Due to various factors, including timing differences, Drill-bit F&D Costs do not necessarily reflect precisely the costs associated with particular reserves.  For example, development costs may be recorded in periods after the periods in which the related reserves are recorded.  In addition, changes in commodity prices can affect the magnitude of recorded increases or decreases in reserves independent of the related cost of such increases.

 

A-1
 

  

We discuss reserve replacement from all sources for the year ended December 31, 2014. Reserve replacement is a non-GAAP metric commonly used by us, as well as analysts and investors, to evaluate our ability to replenish annual production and grow our proved reserves. Reserve replacement from all sources can be computed from information provided in our Annual Report on Form 10-K for the year ended December 31, 2014 and is defined as the sum of proved reserve extensions and discoveries, revisions of previous estimates and purchases of reserves in place divided by production for the year ended December 31, 2014. This definition of reserve replacement from all sources may differ significantly from definitions used by other companies to compute similar measures.
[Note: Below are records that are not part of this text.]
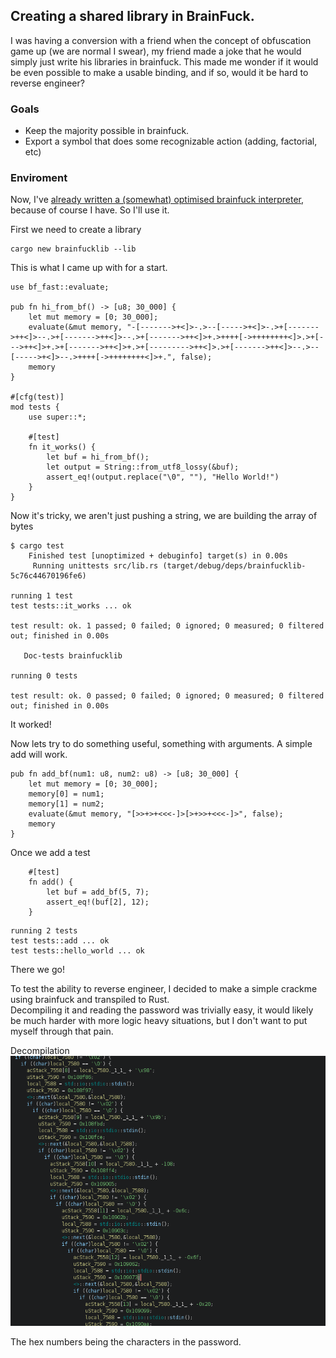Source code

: ## Creating a shared library in BrainFuck.

I was having a conversion with a friend when the concept of obfuscation game up (we are normal I swear), my friend made a joke that he would simply just write his libraries in brainfuck. This made me wonder if it would be even possible to make a usable binding, and if so, would it be hard to reverse engineer?

### Goals
- Keep the majority possible in brainfuck.
- Export a symbol that does some recognizable action (adding, factorial, etc)

### Enviroment
Now, I've [already written a (somewhat) optimised brainfuck interpreter](https://crates.io/crates/bf-fast), because of course I have. So I'll use it.

First we need to create a library
```
cargo new brainfucklib --lib
```

This is what I came up with for a start.

```
use bf_fast::evaluate;

pub fn hi_from_bf() -> [u8; 30_000] {
    let mut memory = [0; 30_000];
    evaluate(&mut memory, "-[------->+<]>-.>--[----->+<]>-.>+[------->++<]>--.>+[------->++<]>--.>+[------->++<]>+.>++++[->++++++++<]>.>+[--->++<]>+.>+[------->++<]>+.>+[--------->++<]>.>+[------->++<]>--.>--[----->+<]>--.>++++[->++++++++<]>+.", false);
    memory
}

#[cfg(test)]
mod tests {
    use super::*;

    #[test]
    fn it_works() {
        let buf = hi_from_bf();
        let output = String::from_utf8_lossy(&buf);
        assert_eq!(output.replace("\0", ""), "Hello World!")
    }
}
```
Now it's tricky, we aren't just pushing a string, we are building the array of bytes

```
$ cargo test
    Finished test [unoptimized + debuginfo] target(s) in 0.00s
     Running unittests src/lib.rs (target/debug/deps/brainfucklib-5c76c44670196fe6)

running 1 test
test tests::it_works ... ok

test result: ok. 1 passed; 0 failed; 0 ignored; 0 measured; 0 filtered out; finished in 0.00s

   Doc-tests brainfucklib

running 0 tests

test result: ok. 0 passed; 0 failed; 0 ignored; 0 measured; 0 filtered out; finished in 0.00s
```
It worked!


Now lets try to do something useful, something with arguments. A simple add will work.

```
pub fn add_bf(num1: u8, num2: u8) -> [u8; 30_000] {
    let mut memory = [0; 30_000];
    memory[0] = num1;
    memory[1] = num2;
    evaluate(&mut memory, "[>>+>+<<<-]>[>+>>+<<<-]>", false);
    memory
}
```
Once we add a test
```
    #[test]
    fn add() {
        let buf = add_bf(5, 7);
        assert_eq!(buf[2], 12);
    }
```

```
running 2 tests
test tests::add ... ok
test tests::hello_world ... ok
```
There we go!

To test the ability to reverse engineer, I decided to make a simple crackme using brainfuck and transpiled to Rust. <br>
Decompiling it and reading the password was trivially easy, it would likely be much harder with more logic heavy situations, but I don't want to put myself through that pain.

Decompilation
![Image](collection/1690227128/decomp.png)

The hex numbers being the characters in the password.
As a result, reserve replacement from all sources as defined above may not be comparable to similar measures provided by other companies.

 

Reserve replacement from all sources is limited because it typically varies widely based on the extent and timing of new discoveries and property acquisitions. Its predictive and comparative value is also limited for the same reasons. Reserve replacement from all sources does not distinguish between changes in reserve quantities that are producing and those that will require additional time and capital to begin producing.  In addition, since reserve replacement from all sources does not take into consideration the cost or timing of future production of new reserves, it cannot be used as a measure of value creation.